Cloud Vision API now runs on Google’s custom Tensor Processing Units; prices reduced by 80%.

Cloud Translation API will be available in two editions, Standard and Premium.

Cloud Natural Language API graduates to general availability.

In 2017, GPU-accelerated instances will be available for the Google Compute Engine and Google Cloud Machine Learning. Details here.

IBM Cloud

In 2016, IBM contributed heavily to the growing volume of fake news.

At the Spark Summit in June, IBM announced a service called the IBM Data Science Experience to great fanfare. Experienced observers found the announcement puzzling; the press release described a managed service for Apache Spark with a Jupyter IDE, but IBM already had a managed service for Apache Spark with a Jupyter IDE.

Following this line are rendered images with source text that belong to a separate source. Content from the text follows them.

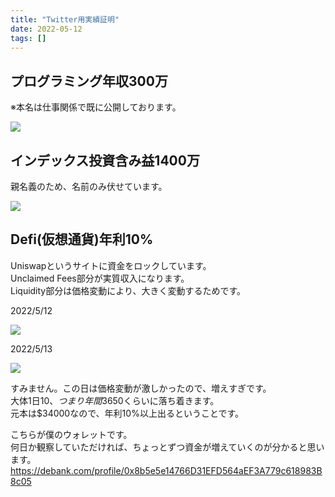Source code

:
```yaml
---
title: "Twitter用実績証明"
date: 2022-05-12
tags: []
---
```


## プログラミング年収300万  
※本名は仕事関係で既に公開しております。

![](/images/7.jpg)

## インデックス投資含み益1400万

親名義のため、名前のみ伏せています。

![](/images/9.png)

## Defi(仮想通貨)年利10%

Uniswapというサイトに資金をロックしています。  
Unclaimed Fees部分が実質収入になります。  
Liquidity部分は価格変動により、大きく変動するためです。

2022/5/12

![](/images/8.png)

2022/5/13

![](/images/10.png)

すみません。この日は価格変動が激しかったので、増えすぎです。  
大体1日$10、つまり年間$3650くらいに落ち着きます。  
元本は$34000なので、年利10%以上出るということです。

こちらが僕のウォレットです。  
何日か観察していただければ、ちょっとずつ資金が増えていくのが分かると思います。
https://debank.com/profile/0x8b5e5e14766D31EFD564aEF3A779c618983B8c05
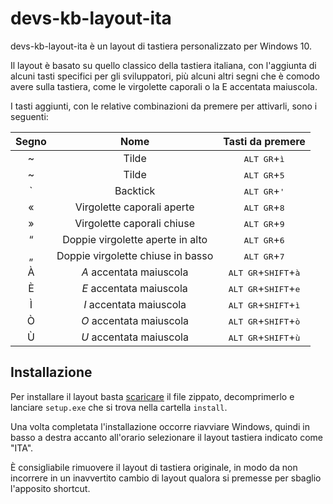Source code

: # devs-kb-layout-ita

devs-kb-layout-ita è un layout di tastiera personalizzato per Windows 10.

Il layout è basato su quello classico della tastiera italiana, con l'aggiunta di alcuni tasti specifici per gli sviluppatori, più alcuni altri segni che è comodo avere sulla tastiera, come le virgolette caporali o la E accentata maiuscola.

I tasti aggiunti, con le relative combinazioni da premere per attivarli, sono i seguenti:

Segno | Nome | Tasti da premere
:---:| :---: | :---:
~ | Tilde | <kbd>ALT GR</kbd>+<kbd>ì</kbd>
~ | Tilde | <kbd>ALT GR</kbd>+<kbd>5</kbd>
\` | Backtick | <kbd>ALT GR</kbd>+<kbd>'</kbd>
« | Virgolette caporali aperte | <kbd>ALT GR</kbd>+<kbd>8</kbd>
» | Virgolette caporali chiuse | <kbd>ALT GR</kbd>+<kbd>9</kbd>
“ | Doppie virgolette aperte in alto | <kbd>ALT GR</kbd>+<kbd>6</kbd>
„ | Doppie virgolette chiuse in basso | <kbd>ALT GR</kbd>+<kbd>7</kbd>
À | _A_ accentata maiuscola | <kbd>ALT GR</kbd>+<kbd>SHIFT</kbd>+<kbd>à</kbd>
È | _E_ accentata maiuscola | <kbd>ALT GR</kbd>+<kbd>SHIFT</kbd>+<kbd>e</kbd>
Ì | _I_ accentata maiuscola | <kbd>ALT GR</kbd>+<kbd>SHIFT</kbd>+<kbd>ì</kbd>
Ò | _O_ accentata maiuscola | <kbd>ALT GR</kbd>+<kbd>SHIFT</kbd>+<kbd>ò</kbd>
Ù | _U_ accentata maiuscola | <kbd>ALT GR</kbd>+<kbd>SHIFT</kbd>+<kbd>ù</kbd>

## Installazione

Per installare il layout basta [scaricare](https://github.com/linuxiamo/devs-kb-layout-ita/archive/master.zip) il file zippato, decomprimerlo e lanciare ```setup.exe``` che si trova nella cartella ```install```.

Una volta completata l'installazione occorre riavviare Windows, quindi in basso a destra accanto all'orario selezionare il layout tastiera indicato come "ITA".

È consigliabile rimuovere il layout di tastiera originale, in modo da non incorrere in un inavvertito cambio di layout qualora si premesse per sbaglio l'apposito shortcut.
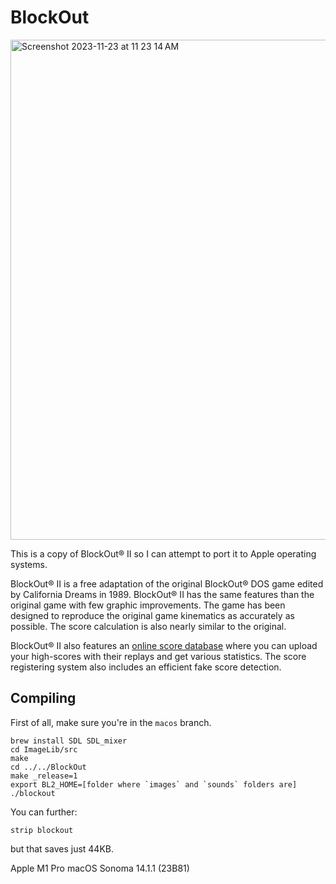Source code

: # BlockOut

<img width="800" alt="Screenshot 2023-11-23 at 11 23 14 AM" src="https://github.com/shuang886/BlockOut/assets/140762048/01b7ad8c-859b-45ee-b9ba-825d9faaf22f">

This is a copy of BlockOut® II so I can attempt to port it to Apple operating systems.

BlockOut® II is a free adaptation of the original BlockOut® DOS game edited by California Dreams in 1989. BlockOut® II has the same features than the original game with few graphic improvements. The game has been designed to reproduce the original game kinematics as accurately as possible. The score calculation is also nearly similar to the original.

BlockOut® II also features an [online score database](http://blockout.net/blockout2/score.php) where you can upload your high-scores with their replays and get various statistics. The score registering system also includes an efficient fake score detection.

## Compiling

First of all, make sure you're in the `macos` branch.
```
brew install SDL SDL_mixer
cd ImageLib/src
make
cd ../../BlockOut
make _release=1
export BL2_HOME=[folder where `images` and `sounds` folders are]
./blockout
```

You can further:
```
strip blockout
```
but that saves just 44KB.

Apple M1 Pro
macOS Sonoma 14.1.1 (23B81)
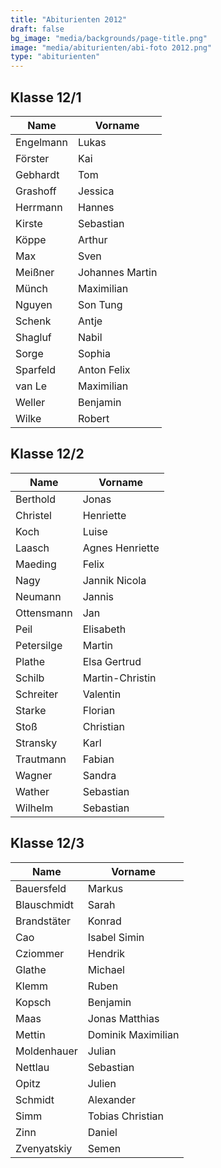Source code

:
 ```yaml
---
title: "Abiturienten 2012"
draft: false
bg_image: "media/backgrounds/page-title.png"
image: "media/abiturienten/abi-foto 2012.png"
type: "abiturienten"
---
```


## Klasse 12/1

|Name|Vorname|
|-|-|
|Engelmann|Lukas|
|Förster|Kai|
|Gebhardt|Tom|
|Grashoff|Jessica|
|Herrmann|Hannes|
|Kirste|Sebastian|
|Köppe|Arthur|
|Max|Sven|
|Meißner|Johannes Martin|
|Münch|Maximilian|
|Nguyen|Son Tung|
|Schenk|Antje|
|Shagluf|Nabil|
|Sorge|Sophia|
|Sparfeld|Anton Felix|
|van Le|Maximilian|
|Weller|Benjamin|
|Wilke|Robert|

## Klasse 12/2

|Name|Vorname|
|-|-|
|Berthold|Jonas|
|Christel|Henriette|
|Koch|Luise|
|Laasch|Agnes Henriette|
|Maeding|Felix|
|Nagy|Jannik Nicola|
|Neumann|Jannis|
|Ottensmann|Jan|
|Peil|Elisabeth|
|Petersilge|Martin|
|Plathe|Elsa Gertrud|
|Schilb|Martin-Christin|
|Schreiter|Valentin|
|Starke|Florian|
|Stoß|Christian|
|Stransky|Karl|
|Trautmann|Fabian|
|Wagner|Sandra|
|Wather|Sebastian|
|Wilhelm|Sebastian|

## Klasse 12/3

|Name|Vorname|
|-|-|
|Bauersfeld|Markus|
|Blauschmidt|Sarah|
|Brandstäter|Konrad|
|Cao|Isabel Simin|
|Cziommer|Hendrik|
|Glathe|Michael|
|Klemm|Ruben|
|Kopsch|Benjamin|
|Maas|Jonas Matthias|
|Mettin|Dominik Maximilian|
|Moldenhauer|Julian|
|Nettlau|Sebastian|
|Opitz|Julien|
|Schmidt|Alexander|
|Simm|Tobias Christian|
|Zinn|Daniel|
|Zvenyatskiy|Semen|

In November, IBM quietly released the service without a press release, which is understandable since there was nothing to crow about. Sure enough, it’s a Spark service with a Jupyter IDE, but also includes an R service with RStudio, some astroturf “community” documents and “curated” data sources that are available for free from a hundred different places. Big Whoop.

In IBM’s other big machine learning move, the company rebranded an existing SPSS service as Watson Machine Learning. Analysts fell all over themselves raving about the new service, apparently without actually logging in and inspecting it.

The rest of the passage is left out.